On a scale of 1 (major qualms) to 5 (enjoyed every moment), I rate it: FIVE STARS
Madigan claims that you can “Produce all the food you need in just a quarter of an acre!” and although I haven’t had the opportunity to put her claim to the test quite yet, I have every intention to at least incorporate some things this summer and certainly more next year. Jumping into a new home mid-growing season has had its setbacks, but I like to think that it has simply given me more time to craft my plans and do research for my dreamy self-sufficient lifestyle—may the homesteading begin!

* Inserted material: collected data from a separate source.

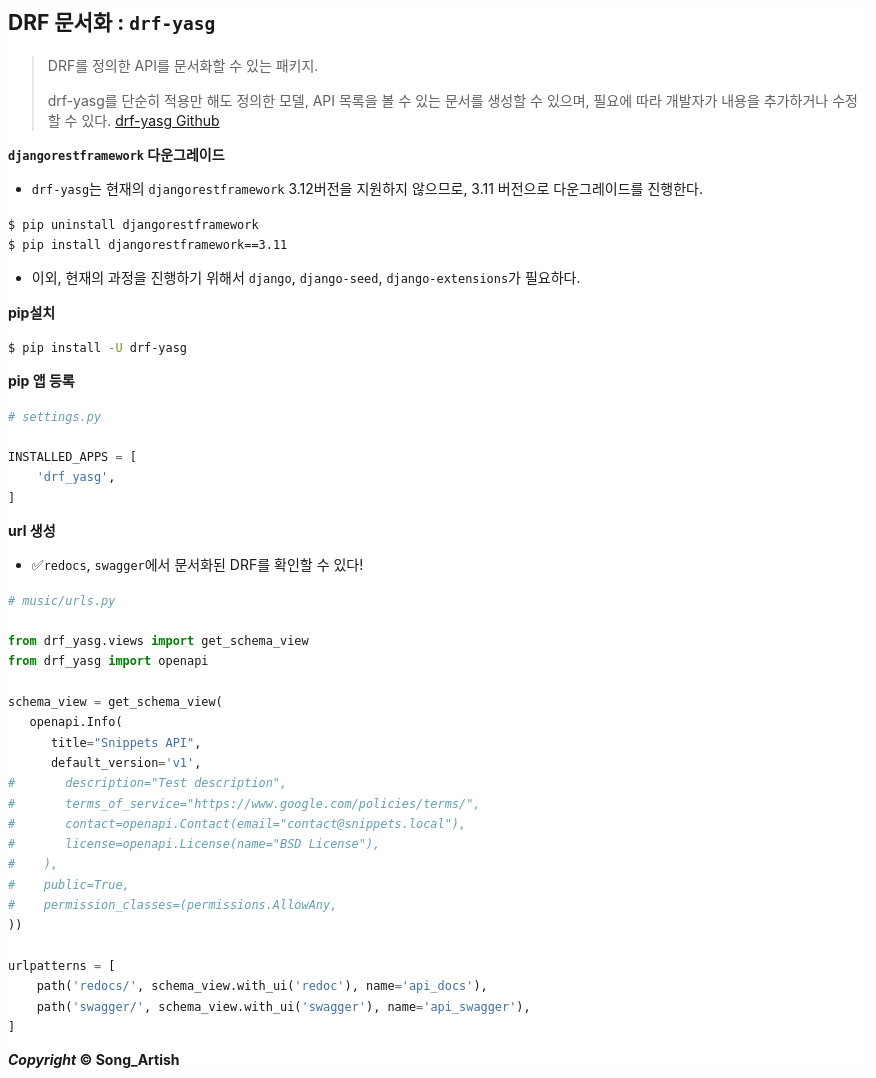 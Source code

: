 



## DRF 문서화 : `drf-yasg`

> DRF를 정의한 API를 문서화할 수 있는 패키지.
>
> drf-yasg를 단순히 적용만 해도 정의한 모델, API 목록을 볼 수 있는 문서를 생성할 수 있으며, 필요에 따라 개발자가 내용을 추가하거나 수정할 수 있다. [drf-yasg Github](https://github.com/axnsan12/drf-yasg)

**`djangorestframework` 다운그레이드**

- `drf-yasg`는 현재의 `djangorestframework` 3.12버전을 지원하지 않으므로, 3.11 버전으로 다운그레이드를 진행한다.

```bash
$ pip uninstall djangorestframework
$ pip install djangorestframework==3.11
```

- 이외, 현재의 과정을 진행하기 위해서 `django`, `django-seed`, `django-extensions`가 필요하다.

**pip설치**

```bash
$ pip install -U drf-yasg
```

**pip 앱 등록**

```python
# settings.py

INSTALLED_APPS = [
    'drf_yasg',
]
```

**url 생성**

- :white_check_mark:`redocs`, `swagger`에서 문서화된 DRF를 확인할 수 있다!

```python
# music/urls.py

from drf_yasg.views import get_schema_view
from drf_yasg import openapi

schema_view = get_schema_view(
   openapi.Info(
      title="Snippets API",
      default_version='v1',
#       description="Test description",
#       terms_of_service="https://www.google.com/policies/terms/",
#       contact=openapi.Contact(email="contact@snippets.local"),
#       license=openapi.License(name="BSD License"),
#    ),
#    public=True,
#    permission_classes=(permissions.AllowAny,
))
    
urlpatterns = [
    path('redocs/', schema_view.with_ui('redoc'), name='api_docs'),
    path('swagger/', schema_view.with_ui('swagger'), name='api_swagger'),
]
```



***Copyright* © Song_Artish** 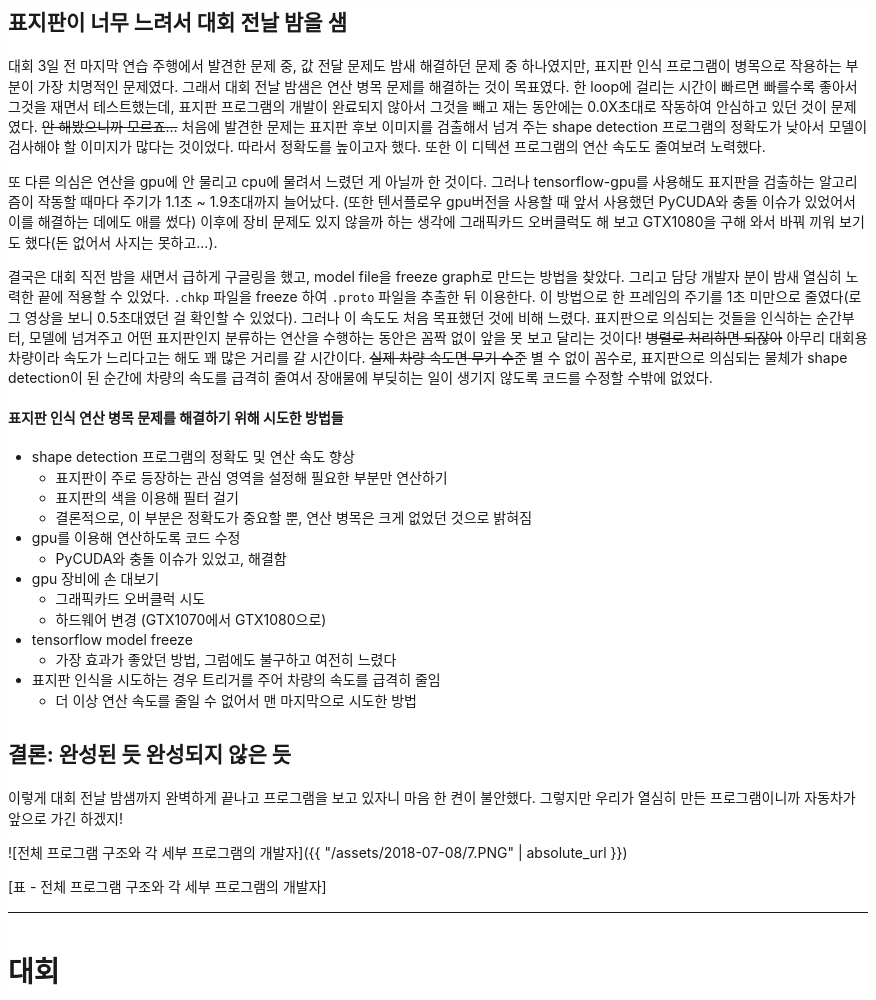 

## 표지판이 너무 느려서 대회 전날 밤을 샘

대회 3일 전 마지막 연습 주행에서 발견한 문제 중, 값 전달 문제도 밤새 해결하던 문제 중 하나였지만, 표지판 인식 프로그램이 병목으로 작용하는 부분이 가장 치명적인 문제였다. 그래서 대회 전날 밤샘은 연산 병목 문제를 해결하는 것이 목표였다. 한 loop에 걸리는 시간이 빠르면 빠를수록 좋아서 그것을 재면서 테스트했는데, 표지판 프로그램의 개발이 완료되지 않아서 그것을 빼고 재는 동안에는 0.0X초대로 작동하여 안심하고 있던 것이 문제였다. ~~안 해봤으니까 모르죠...~~ 처음에 발견한 문제는 표지판 후보 이미지를 검출해서 넘겨 주는 shape detection 프로그램의 정확도가 낮아서 모델이 검사해야 할 이미지가 많다는 것이었다. 따라서 정확도를 높이고자 했다. 또한 이 디텍션 프로그램의 연산 속도도 줄여보려 노력했다.

또 다른 의심은 연산을 gpu에 안 물리고 cpu에 물려서 느렸던 게 아닐까 한 것이다. 그러나 tensorflow-gpu를 사용해도 표지판을 검출하는 알고리즘이 작동할 때마다 주기가 1.1초 ~ 1.9초대까지 늘어났다. (또한 텐서플로우 gpu버전을 사용할 때 앞서 사용했던 PyCUDA와 충돌 이슈가 있었어서 이를 해결하는 데에도 애를 썼다) 이후에 장비 문제도 있지 않을까 하는 생각에 그래픽카드 오버클럭도 해 보고 GTX1080을 구해 와서 바꿔 끼워 보기도 했다(돈 없어서 사지는 못하고...).

결국은 대회 직전 밤을 새면서 급하게 구글링을 했고, model file을 freeze graph로 만드는 방법을 찾았다. 그리고 담당 개발자 분이 밤새 열심히 노력한 끝에 적용할 수 있었다. `.chkp` 파일을 freeze 하여 `.proto` 파일을 추출한 뒤 이용한다. 이 방법으로 한 프레임의 주기를 1초 미만으로 줄였다(로그 영상을 보니 0.5초대였던 걸 확인할 수 있었다). 그러나 이 속도도 처음 목표했던 것에 비해 느렸다. 표지판으로 의심되는 것들을 인식하는 순간부터, 모델에 넘겨주고 어떤 표지판인지 분류하는 연산을 수행하는 동안은 꼼짝 없이 앞을 못 보고 달리는 것이다! ~~병렬로 처리하면 되잖아~~ 아무리 대회용 차량이라 속도가 느리다고는 해도 꽤 많은 거리를 갈 시간이다. ~~실제 차량 속도면 무기 수준~~ 별 수 없이 꼼수로, 표지판으로 의심되는 물체가 shape detection이 된 순간에 차량의 속도를 급격히 줄여서 장애물에 부딪히는 일이 생기지 않도록 코드를 수정할 수밖에 없었다.



#### 표지판 인식 연산 병목 문제를 해결하기 위해 시도한 방법들

- shape detection 프로그램의 정확도 및 연산 속도 향상
  - 표지판이 주로 등장하는 관심 영역을 설정해 필요한 부분만 연산하기
  - 표지판의 색을 이용해 필터 걸기
  - 결론적으로, 이 부분은 정확도가 중요할 뿐, 연산 병목은 크게 없었던 것으로 밝혀짐
- gpu를 이용해 연산하도록 코드 수정
  - PyCUDA와 충돌 이슈가 있었고, 해결함
- gpu 장비에 손 대보기
  - 그래픽카드 오버클럭 시도
  - 하드웨어 변경 (GTX1070에서 GTX1080으로)
- tensorflow model freeze
  - 가장 효과가 좋았던 방법, 그럼에도 불구하고 여전히 느렸다
- 표지판 인식을 시도하는 경우 트리거를 주어 차량의 속도를 급격히 줄임
  - 더 이상 연산 속도를 줄일 수 없어서 맨 마지막으로 시도한 방법



## 결론: 완성된 듯 완성되지 않은 듯

이렇게 대회 전날 밤샘까지 완벽하게 끝나고 프로그램을 보고 있자니 마음 한 켠이 불안했다. 그렇지만 우리가 열심히 만든 프로그램이니까 자동차가 앞으로 가긴 하겠지!

![전체 프로그램 구조와 각 세부 프로그램의 개발자]({{ "/assets/2018-07-08/7.PNG" | absolute_url }})

[표 - 전체 프로그램 구조와 각 세부 프로그램의 개발자]



***

# 대회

The Backyard Homestead combines the best information from many other homesteading and food production books like: Carrots Love Tomatoes, Edible Landscaping, Home Sausage Making, and Keeping The Harvest. This is more of a “How-To” manual on homesteading that doesn’t have to be read front to back and I will certainly be coming back to this again and again. Great for newbies and a nice resource of charts and information for the seasoned homesteader.
If I notated every wonderful thing that I loved and learned about this book, you’d certainly have a lengthy review, so I’ll keep it to my favorites:
Homesteading on One-Tenth of an Acre. Although I actually have a One-Quarter Acre lot, the way the land is setup minimizes what I can plant, as quite a bit of my land is in the front yard. Looks like I’ll have to stick to the One-Tenth Acre plan.
While the list of easiest crops varies from region to region, there are a few super-simple standouts. Radishes and green beans top most gardeners “no-fail” lists. Other easy crops include cucumbers, summer squash, zucchini, garlic, leaf lettuce, snap peas, Swiss chard, and kale.
Getting More from the Garden. It has a garden planning chart and assists you in making a garden plan, while showing you how to begin the actual building of your garden, whether you choose raised beds or wide, deep raised-beds. Also included are successful crop-rotation practices, high-yield gardening and succession planting as well as cool and warm-season crops. Extending the season is covered with everything from row covers to cold frames and home-made versions of the French Intensive Method. Vertical gardening and seed saving are discussed and shown with charts and illustrations.
Grapes. As I’ve been dying to grow grapes (and I know its possible in this region of the south because they have a yearly Grape Festival), I’m devising my plans of grandeur on how I’m going to attain the best grapes next year.
Grapes have a reputation of being fragile and difficult to grow. Many northern gardeners do not even consider trying to grow them, yet some vines will flourish in regions of very state and in several Canadian Provinces. A good rule of thumb is that if wild grapes grow in your area, you can grow plump and tasty domestic grapes of some kind.
Raw Milk vs. Pasteurized. I’m very interested in this movement currently, and though I’m lactose intolerant or at least intolerant to dairy in gereral, I’d be interested to see if raw milk, since it still has the enzyme lactase, is in fact easier on my digestion. I’m planning on buying some raw milk this weekend from a cow share. More on raw milk coming soon.
All-in-all a great resource and definitely one that I’d recommend! I haven’t read The Urban Homestead (living sustainably in the city) yet, but it’s on my To-Do List.
Have you read The Backyard Homestead or The Urban Homestead?